→ **INSTRUCTIONS TO FOLLOW**:
Every line of the records that holds the word "request" should be copied.

→ **LISTED RECORDS**:
%%
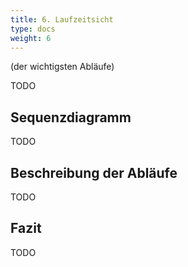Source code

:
 ```yaml
---
title: 6. Laufzeitsicht
type: docs
weight: 6
---
```

(der wichtigsten Abläufe)

TODO

## Sequenzdiagramm

TODO

## Beschreibung der Abläufe

TODO

## Fazit

TODO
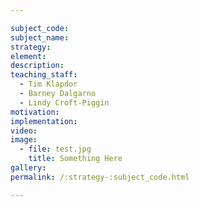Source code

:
 ```yaml
---

subject_code:
subject_name:
strategy:
element:
description:
teaching_staff:
  - Tim Klapdor
  - Barney Dalgarno
  - Lindy Croft-Piggin
motivation:
implementation:
video:
image:
  - file: test.jpg
    title: Something Here
gallery:
permalink: /:strategy-:subject_code.html

---
```

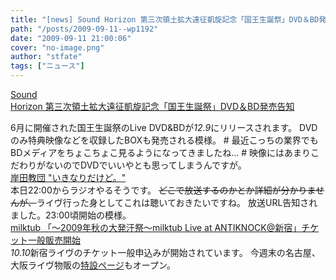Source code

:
 ```yaml
---
title: "[news] Sound Horizon 第三次領土拡大遠征凱旋記念「国王生誕祭」DVD＆BD発売告知"
path: "/posts/2009-09-11--wp1192"
date: "2009-09-11 21:00:06"
cover: "no-image.png"
author: "stfate"
tags: ["ニュース"]
---
```


<style type="text/css">
<!--
p {white-space: pre-wrap};
-->
</style>

<a class="topics" href="http://www.soundhorizon.com/information/index.html" target="_blank">Sound Horizon 第三次領土拡大遠征凱旋記念「国王生誕祭」DVD＆BD発売告知</a>
<div class="news">6月に開催された国王生誕祭のLive DVD&BDが<em>12.9</em>にリリースされます。
DVDのみ特典映像などを収録したBOXも発売される模様。
# 最近こっちの業界でもBDメディアをちょこちょこ見るようになってきましたね…
# 映像にはあまりこだわりがないのでDVDでいいやとも思ってしまうんですが。</div>
<a class="topics" href="http://k-kyoudan.s61.xrea.com/nicky.html" target="_blank">岸田教団 "いきなりだけど。"</a>
<div class="news">本日22:00からラジオやるそうです。
<del>どこで放送するのかとか詳細が分かりませんが、</del>ライヴ行った身としてこれは聴いておきたいですね。
放送URL告知されました。23:00頃開始の模様。</div>
<a class="topics" href="http://www.milktub.com/" target="_blank">milktub 「～2009年秋の大発汗祭～milktub Live at ANTIKNOCK@新宿」チケット一般販売開始</a>
<div class="news"><em>10.10</em>新宿ライヴのチケット一般申込みが開始されています。
今週末の名古屋、大阪ライヴ物販の<a href="http://milktub.com/tourgoods.html" target="_blank">特設ページ</a>もオープン。</div>
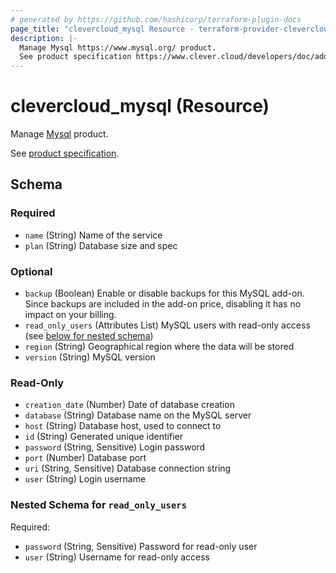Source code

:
 ```yaml
---
# generated by https://github.com/hashicorp/terraform-plugin-docs
page_title: "clevercloud_mysql Resource - terraform-provider-clevercloud"
description: |-
  Manage Mysql https://www.mysql.org/ product.
  See product specification https://www.clever.cloud/developers/doc/addons/mysql/.
---
```


# clevercloud_mysql (Resource)

Manage [Mysql](https://www.mysql.org/) product.

See [product specification](https://www.clever.cloud/developers/doc/addons/mysql/).



<!-- schema generated by tfplugindocs -->
## Schema

### Required

- `name` (String) Name of the service
- `plan` (String) Database size and spec

### Optional

- `backup` (Boolean) Enable or disable backups for this MySQL add-on. Since backups are included in the add-on price, disabling it has no impact on your billing.
- `read_only_users` (Attributes List) MySQL users with read-only access (see [below for nested schema](#nestedatt--read_only_users))
- `region` (String) Geographical region where the data will be stored
- `version` (String) MySQL version

### Read-Only

- `creation_date` (Number) Date of database creation
- `database` (String) Database name on the MySQL server
- `host` (String) Database host, used to connect to
- `id` (String) Generated unique identifier
- `password` (String, Sensitive) Login password
- `port` (Number) Database port
- `uri` (String, Sensitive) Database connection string
- `user` (String) Login username

<a id="nestedatt--read_only_users"></a>
### Nested Schema for `read_only_users`

Required:

- `password` (String, Sensitive) Password for read-only user
- `user` (String) Username for read-only access
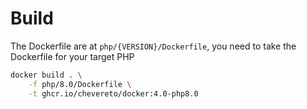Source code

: # Build

The Dockerfile are at `php/{VERSION}/Dockerfile`, you need to take the Dockerfile for your target PHP 

```sh
docker build . \
    -f php/8.0/Dockerfile \
    -t ghcr.io/chevereto/docker:4.0-php8.0
```
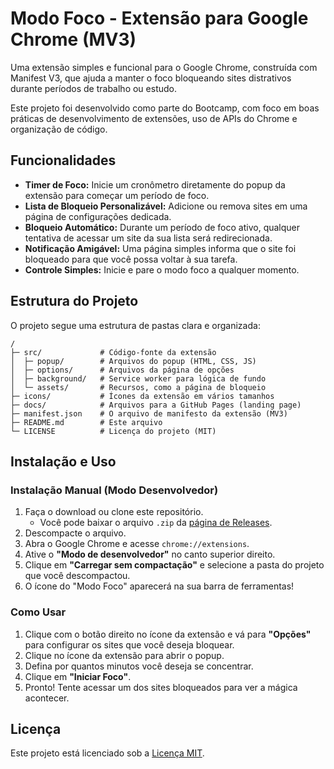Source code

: # Modo Foco - Extensão para Google Chrome (MV3)

Uma extensão simples e funcional para o Google Chrome, construída com Manifest V3, que ajuda a manter o foco bloqueando sites distrativos durante períodos de trabalho ou estudo.

Este projeto foi desenvolvido como parte do Bootcamp, com foco em boas práticas de desenvolvimento de extensões, uso de APIs do Chrome e organização de código.

## Funcionalidades

- **Timer de Foco:** Inicie um cronômetro diretamente do popup da extensão para começar um período de foco.
- **Lista de Bloqueio Personalizável:** Adicione ou remova sites em uma página de configurações dedicada.
- **Bloqueio Automático:** Durante um período de foco ativo, qualquer tentativa de acessar um site da sua lista será redirecionada.
- **Notificação Amigável:** Uma página simples informa que o site foi bloqueado para que você possa voltar à sua tarefa.
- **Controle Simples:** Inicie e pare o modo foco a qualquer momento.

## Estrutura do Projeto

O projeto segue uma estrutura de pastas clara e organizada:

```
/
├─ src/             # Código-fonte da extensão
│  ├─ popup/        # Arquivos do popup (HTML, CSS, JS)
│  ├─ options/      # Arquivos da página de opções
│  ├─ background/   # Service worker para lógica de fundo
│  └─ assets/       # Recursos, como a página de bloqueio
├─ icons/           # Ícones da extensão em vários tamanhos
├─ docs/            # Arquivos para a GitHub Pages (landing page)
├─ manifest.json    # O arquivo de manifesto da extensão (MV3)
├─ README.md        # Este arquivo
└─ LICENSE          # Licença do projeto (MIT)
```

## Instalação e Uso

### Instalação Manual (Modo Desenvolvedor)

1.  Faça o download ou clone este repositório.
    -   Você pode baixar o arquivo `.zip` da [página de Releases](https://github.com/antoniovna/bootcamp2-chrome-ext-antoniovna/releases).
2.  Descompacte o arquivo.
3.  Abra o Google Chrome e acesse `chrome://extensions`.
4.  Ative o **"Modo de desenvolvedor"** no canto superior direito.
5.  Clique em **"Carregar sem compactação"** e selecione a pasta do projeto que você descompactou.
6.  O ícone do "Modo Foco" aparecerá na sua barra de ferramentas!

### Como Usar

1.  Clique com o botão direito no ícone da extensão e vá para **"Opções"** para configurar os sites que você deseja bloquear.
2.  Clique no ícone da extensão para abrir o popup.
3.  Defina por quantos minutos você deseja se concentrar.
4.  Clique em **"Iniciar Foco"**.
5.  Pronto! Tente acessar um dos sites bloqueados para ver a mágica acontecer.

## Licença

Este projeto está licenciado sob a [Licença MIT](LICENSE).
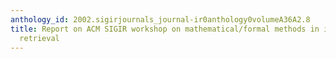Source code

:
 ```yaml
---
anthology_id: 2002.sigirjournals_journal-ir0anthology0volumeA36A2.8
title: Report on ACM SIGIR workshop on mathematical/formal methods in information
  retrieval
---
```

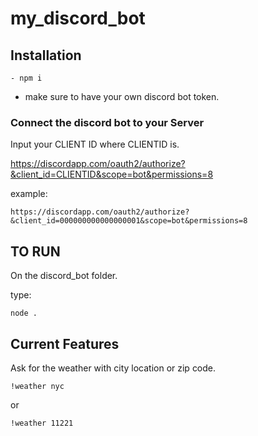 # my_discord_bot

## Installation

```
- npm i
```

- make sure to have your own discord bot token.

### Connect the discord bot to your Server

Input your CLIENT ID where CLIENTID is.

https://discordapp.com/oauth2/authorize?&client_id=CLIENTID&scope=bot&permissions=8

example:

```
https://discordapp.com/oauth2/authorize?&client_id=000000000000000001&scope=bot&permissions=8
```

## TO RUN

On the discord_bot folder.

type:

```
node .
```

## Current Features

Ask for the weather with city location or zip code.

```
!weather nyc
```

or

```
!weather 11221
```
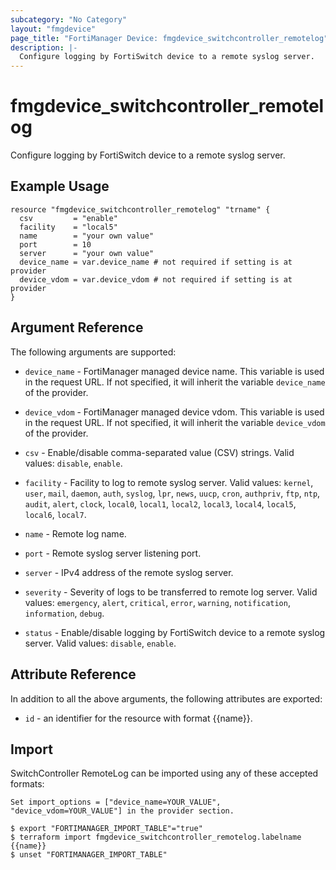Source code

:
 ```yaml
---
subcategory: "No Category"
layout: "fmgdevice"
page_title: "FortiManager Device: fmgdevice_switchcontroller_remotelog"
description: |-
  Configure logging by FortiSwitch device to a remote syslog server.
---
```


# fmgdevice_switchcontroller_remotelog
Configure logging by FortiSwitch device to a remote syslog server.

## Example Usage

```hcl
resource "fmgdevice_switchcontroller_remotelog" "trname" {
  csv         = "enable"
  facility    = "local5"
  name        = "your own value"
  port        = 10
  server      = "your own value"
  device_name = var.device_name # not required if setting is at provider
  device_vdom = var.device_vdom # not required if setting is at provider
}
```

## Argument Reference


The following arguments are supported:

* `device_name` - FortiManager managed device name. This variable is used in the request URL. If not specified, it will inherit the variable `device_name` of the provider.
* `device_vdom` - FortiManager managed device vdom. This variable is used in the request URL. If not specified, it will inherit the variable `device_vdom` of the provider.

* `csv` - Enable/disable comma-separated value (CSV) strings. Valid values: `disable`, `enable`.

* `facility` - Facility to log to remote syslog server. Valid values: `kernel`, `user`, `mail`, `daemon`, `auth`, `syslog`, `lpr`, `news`, `uucp`, `cron`, `authpriv`, `ftp`, `ntp`, `audit`, `alert`, `clock`, `local0`, `local1`, `local2`, `local3`, `local4`, `local5`, `local6`, `local7`.

* `name` - Remote log name.
* `port` - Remote syslog server listening port.
* `server` - IPv4 address of the remote syslog server.
* `severity` - Severity of logs to be transferred to remote log server. Valid values: `emergency`, `alert`, `critical`, `error`, `warning`, `notification`, `information`, `debug`.

* `status` - Enable/disable logging by FortiSwitch device to a remote syslog server. Valid values: `disable`, `enable`.



## Attribute Reference

In addition to all the above arguments, the following attributes are exported:
* `id` - an identifier for the resource with format {{name}}.

## Import

SwitchController RemoteLog can be imported using any of these accepted formats:
```
Set import_options = ["device_name=YOUR_VALUE", "device_vdom=YOUR_VALUE"] in the provider section.

$ export "FORTIMANAGER_IMPORT_TABLE"="true"
$ terraform import fmgdevice_switchcontroller_remotelog.labelname {{name}}
$ unset "FORTIMANAGER_IMPORT_TABLE"
```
%%
→ **SOLUTION BELOW**:
* `device_name` - FortiManager managed device name. This variable is used in the request URL. If not specified, it will inherit the variable `device_name` of the provider.
* `device_vdom` - FortiManager managed device vdom. This variable is used in the request URL. If not specified, it will inherit the variable `device_vdom` of the provider.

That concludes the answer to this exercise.